The applause, delight, the wonder of our stage! Ben Jonson, ‘To the Memory of My Beloved, the Author, Mr William Shakespeare’
… And tell how far thou didst our Lyly outshine,
Or sporting Kyd, or Marlowe’s mighty line. ibid.
… And although thou hast small Latin, and less Greek.
From thence to honour thee, I would not seek
For names. ibid.
… He was not of an age, but for all time! ibid.
… Sweet Swan of Avon! What a sight it were
To see thee in our waters yet appear,
And make those flights upon the banks of Thames
That so did take Eliza, and our James! ibid.
Farewell, thou child of my right hand, and joy;
My sin was too much hope of thee, lov’d boy.
Seven years thou’ wert lent to me, and I thee pay,
Exacted by thy fate, on the just day.
O, could I lose all father now! For why
Will man lament the state he should envy?
To have so soon ‘scap’d world’s and flesh’s rage,
And, if no other misery, yet age?
Rest in soft peace, and, ask’d, say here doth lie
Ben Jonson his best piece of poetry.
For whose sake, henceforth, all his vows be such,
As what he loves may never like too much. Ben Jonson, On My First Son
Green be the turf above thee,
Friend of my better days!
None knew thee but to love thee,
Nor named thee but to praise.
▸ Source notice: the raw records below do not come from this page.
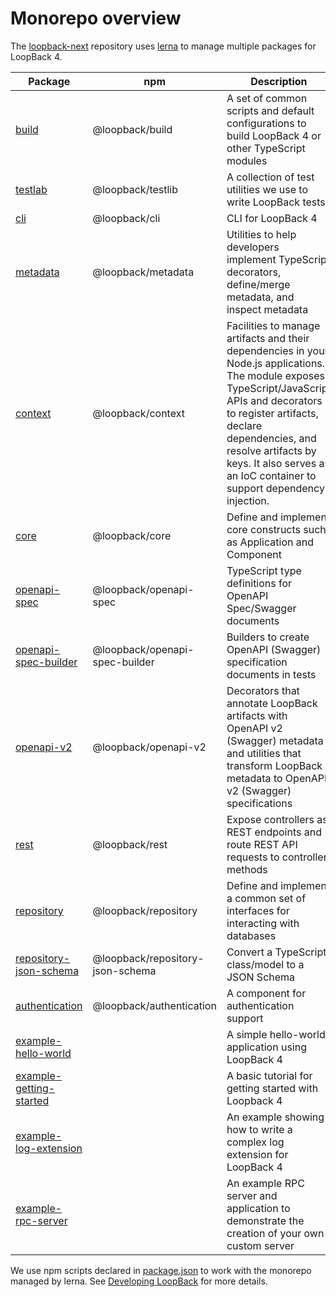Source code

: # Monorepo overview

The [loopback-next](https://github.com/strongloop/loopback-next) repository uses [lerna](https://lernajs.io/) to manage multiple packages for LoopBack 4.

| Package                                                   | npm                           | Description               |
|-----------------------------------------------------------|-------------------------------|---------------------------|
|[build](packages/build)                                    |@loopback/build                 | A set of common scripts and default configurations to build LoopBack 4 or other TypeScript modules |
|[testlab](packages/testlab)                                |@loopback/testlib               | A collection of test utilities we use to write LoopBack tests |
|[cli](packages/cli)                                        |@loopback/cli                   | CLI for LoopBack 4            |
|[metadata](packages/metadata)                              |@loopback/metadata              | Utilities to help developers implement TypeScript decorators, define/merge metadata, and inspect metadata |
|[context](packages/context)                                |@loopback/context               | Facilities to manage artifacts and their dependencies in your Node.js applications. The module exposes TypeScript/JavaScript APIs and decorators to register artifacts, declare dependencies, and resolve artifacts by keys. It also serves as an IoC container to support dependency injection. |
|[core](packages/core)                                      |@loopback/core                  | Define and implement core constructs such as Application and Component |
|[openapi-spec](packages/openapi-spec)                      |@loopback/openapi-spec          | TypeScript type definitions for OpenAPI Spec/Swagger documents |
|[openapi-spec-builder](packages/openapi-spec-builder)      |@loopback/openapi-spec-builder  | Builders to create OpenAPI (Swagger) specification documents in tests |
|[openapi-v2](packages/openapi-v2)                          |@loopback/openapi-v2            | Decorators that annotate LoopBack artifacts with OpenAPI v2 (Swagger) metadata and utilities that transform LoopBack metadata to OpenAPI v2 (Swagger) specifications|
|[rest](packages/rest)                                      |@loopback/rest                  | Expose controllers as  REST endpoints and route REST API requests to controller methods |
|[repository](packages/repository)                          |@loopback/repository            | Define and implement a common set of interfaces for interacting with databases|
|[repository-json-schema](packages/repository-json-schema)  |@loopback/repository-json-schema| Convert a TypeScript class/model to a JSON Schema |
|[authentication](packages/authentication)                  |@loopback/authentication        | A component for authentication support |
|[example-hello-world](packages/example-hello-world)        |                                | A simple hello-world application using LoopBack 4 |
|[example-getting-started](packages/example-getting-started)|                                | A basic tutorial for getting started with Loopback 4 |
|[example-log-extension](packages/example-log-extension)    |                                | An example showing how to write a complex log extension for LoopBack 4 |
|[example-rpc-server](packages/example-rpc-server)          |                                | An example RPC server and application to demonstrate the creation of your own custom server |

We use npm scripts declared in [package.json](package.json) to work with the monorepo managed by lerna. See [Developing LoopBack](./docs/DEVELOPING.md) for more details.


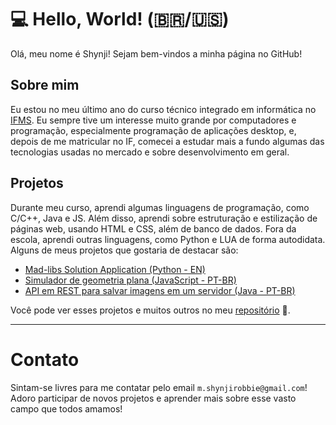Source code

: # 💻 Hello, World! (🇧🇷/🇺🇸)
Olá, meu nome é Shynji! Sejam bem-vindos a minha página no GitHub!

## Sobre mim
Eu estou no meu último ano do curso técnico integrado em informática no [IFMS](https://www.ifms.edu.br/). Eu sempre tive um interesse muito grande por computadores e programação, especialmente programação de aplicações desktop, e, depois de me matricular no IF, comecei a estudar mais a fundo algumas das tecnologias usadas no mercado e sobre desenvolvimento em geral.

## Projetos
Durante meu curso, aprendi algumas linguagens de programação, como C/C++, Java e JS. Além disso, aprendi sobre estruturação e estilização de páginas web, usando HTML e CSS, além de banco de dados. Fora da escola, aprendi outras linguagens, como Python e LUA de forma autodidata. Alguns de meus projetos que gostaria de destacar são: 
- [Mad-libs Solution Application (Python - EN)](https://github.com/mShynji/mad-libs-python)
- [Simulador de geometria plana (JavaScript - PT-BR)](https://github.com/mShynji/simulador-geometria-plana)
- [API em REST para salvar imagens em um servidor (Java - PT-BR)](https://github.com/mShynji/upload-api)

Você pode ver esses projetos e muitos outros no meu [repositório](https://github.com/mShynji?tab=repositories) 👀.

---
# Contato
Sintam-se livres para me contatar pelo email `m.shynjirobbie@gmail.com`! Adoro participar de novos projetos e aprender mais sobre esse vasto campo que todos amamos!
Fitz-Greene Halleck, On the Death of Joseph Rodman Drake, 1820
How soon the film of death obscured the eye,
Whence genius wildly flashed. John Keats, The Death of Chatterton 1815
Earth, receive an honoured guest:
William Yeats is laid to rest.
Let the Irish vassal lie
Emptied of its poetry. W H Auden, In Memory of W B Yeats
A young Apollo, golden-haired,
Stands dreaming on the verge of strife,
Magnificently unprepared
For the long littleness of life. Frances Cornford nee Darwin 1886-1960 ‘Youth’ on Rupert Brooke
Homer is not more decidedly the first of heroic poets, Shakespeare is not more decidedly the first of dramatists, Demosthenes is not more decidedly the first of orators, than Boswell is the first of biographers. Thomas Babington Macaulay, Essays Contributed to the Edinburgh Review 1843
Here lies he who neither feared nor flattered any flesh. James Douglas, Earl of Morton c.1516-81, re John Knox
Ordinarily, the man who loves the woods and mountains, the trees, the flowers, and the wild things, has in him some indefinable quality of charm, which appeals even to those sons of civilization who care for little outside of paved streets and brick walls. John Muir was a fine illustration of this rule. He was by birth a Scotchman – a tall and spare man, with the poise and ease natural to him who has lived much alone under conditions of labor and hazard. He was a dauntless soul, and also one brimming over with friendliness and kindliness.
He was emphatically a good citizen. Not only are his books delightful, not only is he the author to whom all men turn when they think of the Sierras and northern glaciers, and the giant trees of the California slope, but he was also – what few nature lovers are – a man able to influence contemporary thought and action on the subjects to which he had devoted his life. He was a great factor in influencing the thought of California and the thought of the entire country so as to secure the preservation of those great natural phenomena – wonderful canyons, giant trees, slopes of flower-spangled hillsides – which make California a veritable Garden of the Lord. Theodore Roosevelt, ‘John Muir: An Appreciation’ Outlook vol 109 (16 January 1915)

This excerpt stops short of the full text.